È proprio nella chiarificazione di questo passaggio cruciale che l’analisi di Gatta porta il suo contributo più significativo e lo fa indagandone le dinamiche dal di dentro, ovvero adottando la prospettiva dell’Io poetante inteso come «fulcro percettivo-narratologico per la rappresentazione della realtà e della “vita”» (p. 54). Spazi siderali, infatti, separano Pasolini e la sua coscienza di intellettuale borghese da quel mondo di stracci e di polvere, dalla sua vitalità primitiva. L’unico strumento a sua disposizione per bruciare quella distanza è il proprio «corpo vivo», che egli usa e reinventa per dar vita ad una inedita poetica dei sensi, non più contemplativa ma spiccatamente narrativa, in cui spazio esperito e spazio simbolico possano trovare nuova occasione di convivenza proprio grazie a quel corpo protagonista che, novello tramite per la presa di possesso del mondo oggettivo, tutto recepisce, assimila e rifonde sulla pagina.
A partire da alcuni testi chiave, come Correvo nel crepuscolo fangoso, Gatta segue ed illumina con accuratezza di ragionamento e meticolosa attenzione ai fatti di stile la metamorfosi di Narciso in un Io narrante fortemente e “fisicamente” coinvolto nella narrazione e nella Storia, «sessualmente partecipante e non più solamente rappresentato tramite identificazione-mimetica con l’archetipo» (p. 33). Una metamorfosi che troverà piena sistemazione e consacrazione ne Le ceneri di Gramsci, dopo cui, certamente, si chiude la prima fase dell’opera letteraria di Pasolini.
Alessia Peretta Leonardo Gatta
NOTE BIBLIOGRAFICHE
[1] – FERNANDO BANDINI, Il “sogno di una cosa” chiamata poesia, in PIER PAOLO PASOLINI, Tutte le poesie, a cura e con uno scritto di Walter Siti, saggio introduttivo di Fernando Bandini, Cronologia a cura di Nico Naldini, Mondadori, Milano, 2003, p. XV.
[2] – MARCO GATTO, Prefazione, in LEONARDO GATTA, Il personaggio in corsa.
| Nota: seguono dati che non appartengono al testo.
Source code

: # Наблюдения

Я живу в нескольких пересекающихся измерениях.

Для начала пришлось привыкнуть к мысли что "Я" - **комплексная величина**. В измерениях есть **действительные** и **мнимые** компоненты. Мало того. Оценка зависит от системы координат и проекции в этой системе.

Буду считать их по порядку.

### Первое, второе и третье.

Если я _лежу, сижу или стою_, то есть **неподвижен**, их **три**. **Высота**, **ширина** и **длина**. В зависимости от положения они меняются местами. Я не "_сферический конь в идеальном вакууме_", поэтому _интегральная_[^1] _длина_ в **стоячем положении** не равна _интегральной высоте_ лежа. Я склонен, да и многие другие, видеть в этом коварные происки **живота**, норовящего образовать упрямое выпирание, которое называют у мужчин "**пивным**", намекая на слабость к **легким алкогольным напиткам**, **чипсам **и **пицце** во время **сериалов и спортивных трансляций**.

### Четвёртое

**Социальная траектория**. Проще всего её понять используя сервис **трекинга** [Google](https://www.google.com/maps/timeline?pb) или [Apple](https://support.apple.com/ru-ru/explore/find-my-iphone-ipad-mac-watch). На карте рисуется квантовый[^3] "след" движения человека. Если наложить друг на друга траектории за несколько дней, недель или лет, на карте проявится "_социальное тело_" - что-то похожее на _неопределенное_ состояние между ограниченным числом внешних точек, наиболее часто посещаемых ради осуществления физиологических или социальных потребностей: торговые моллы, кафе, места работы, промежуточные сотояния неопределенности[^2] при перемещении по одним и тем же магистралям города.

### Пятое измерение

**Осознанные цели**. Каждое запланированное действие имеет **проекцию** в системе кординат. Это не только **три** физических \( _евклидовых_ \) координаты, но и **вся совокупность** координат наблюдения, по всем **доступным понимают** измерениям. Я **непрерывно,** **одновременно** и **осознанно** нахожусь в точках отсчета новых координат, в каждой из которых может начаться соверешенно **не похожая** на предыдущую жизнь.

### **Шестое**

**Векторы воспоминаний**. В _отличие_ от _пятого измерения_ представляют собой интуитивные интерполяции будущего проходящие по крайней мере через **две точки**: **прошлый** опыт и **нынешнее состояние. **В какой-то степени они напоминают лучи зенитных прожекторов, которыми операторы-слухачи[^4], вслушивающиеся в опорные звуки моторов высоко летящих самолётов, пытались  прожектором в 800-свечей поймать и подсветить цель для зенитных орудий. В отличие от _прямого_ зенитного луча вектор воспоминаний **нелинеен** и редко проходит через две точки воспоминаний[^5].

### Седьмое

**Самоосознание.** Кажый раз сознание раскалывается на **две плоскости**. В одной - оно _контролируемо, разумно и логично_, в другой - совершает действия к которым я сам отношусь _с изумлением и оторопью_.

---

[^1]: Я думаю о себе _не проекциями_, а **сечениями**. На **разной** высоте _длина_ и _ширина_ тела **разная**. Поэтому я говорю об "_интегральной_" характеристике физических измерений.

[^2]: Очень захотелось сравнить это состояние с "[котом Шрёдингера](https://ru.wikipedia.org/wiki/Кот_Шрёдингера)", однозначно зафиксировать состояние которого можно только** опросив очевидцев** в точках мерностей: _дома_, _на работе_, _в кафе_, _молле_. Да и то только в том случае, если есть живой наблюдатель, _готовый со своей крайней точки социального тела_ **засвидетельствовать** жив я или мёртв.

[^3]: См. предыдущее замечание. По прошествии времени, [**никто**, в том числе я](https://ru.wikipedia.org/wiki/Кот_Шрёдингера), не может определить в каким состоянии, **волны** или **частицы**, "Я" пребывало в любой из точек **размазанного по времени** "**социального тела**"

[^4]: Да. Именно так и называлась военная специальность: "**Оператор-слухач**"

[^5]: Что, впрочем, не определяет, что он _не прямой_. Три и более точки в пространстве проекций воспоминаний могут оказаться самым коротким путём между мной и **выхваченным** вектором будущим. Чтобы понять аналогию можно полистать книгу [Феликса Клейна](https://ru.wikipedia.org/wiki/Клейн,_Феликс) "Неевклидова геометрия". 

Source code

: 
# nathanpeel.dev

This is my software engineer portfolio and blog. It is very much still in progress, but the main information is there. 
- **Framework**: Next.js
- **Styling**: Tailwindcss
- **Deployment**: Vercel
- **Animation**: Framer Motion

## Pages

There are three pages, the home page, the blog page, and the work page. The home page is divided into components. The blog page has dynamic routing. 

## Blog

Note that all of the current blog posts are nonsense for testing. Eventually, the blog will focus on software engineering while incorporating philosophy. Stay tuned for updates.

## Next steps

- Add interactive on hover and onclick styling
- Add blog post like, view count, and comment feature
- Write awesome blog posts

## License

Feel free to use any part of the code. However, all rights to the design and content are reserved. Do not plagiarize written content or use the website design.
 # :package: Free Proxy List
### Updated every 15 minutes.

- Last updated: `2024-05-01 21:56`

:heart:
Pasolini e la poesia prima, Pungitopo Editrice, Gioiosa Marea, 2014, p. 5.
[3] – Tra i maggiori contributi si ricordano: GUIDO SANTATO, Pier Paolo Pasolini. L’Opera, Neri Pozza Editore, Vicenza, 1980, e IDEM, L’abisso fra corpo e storia. Pasolini fra Mito, Storia e Dopostoria, in «Studi Pasoliniani. Rivista Internazionale», n. 1, 2007.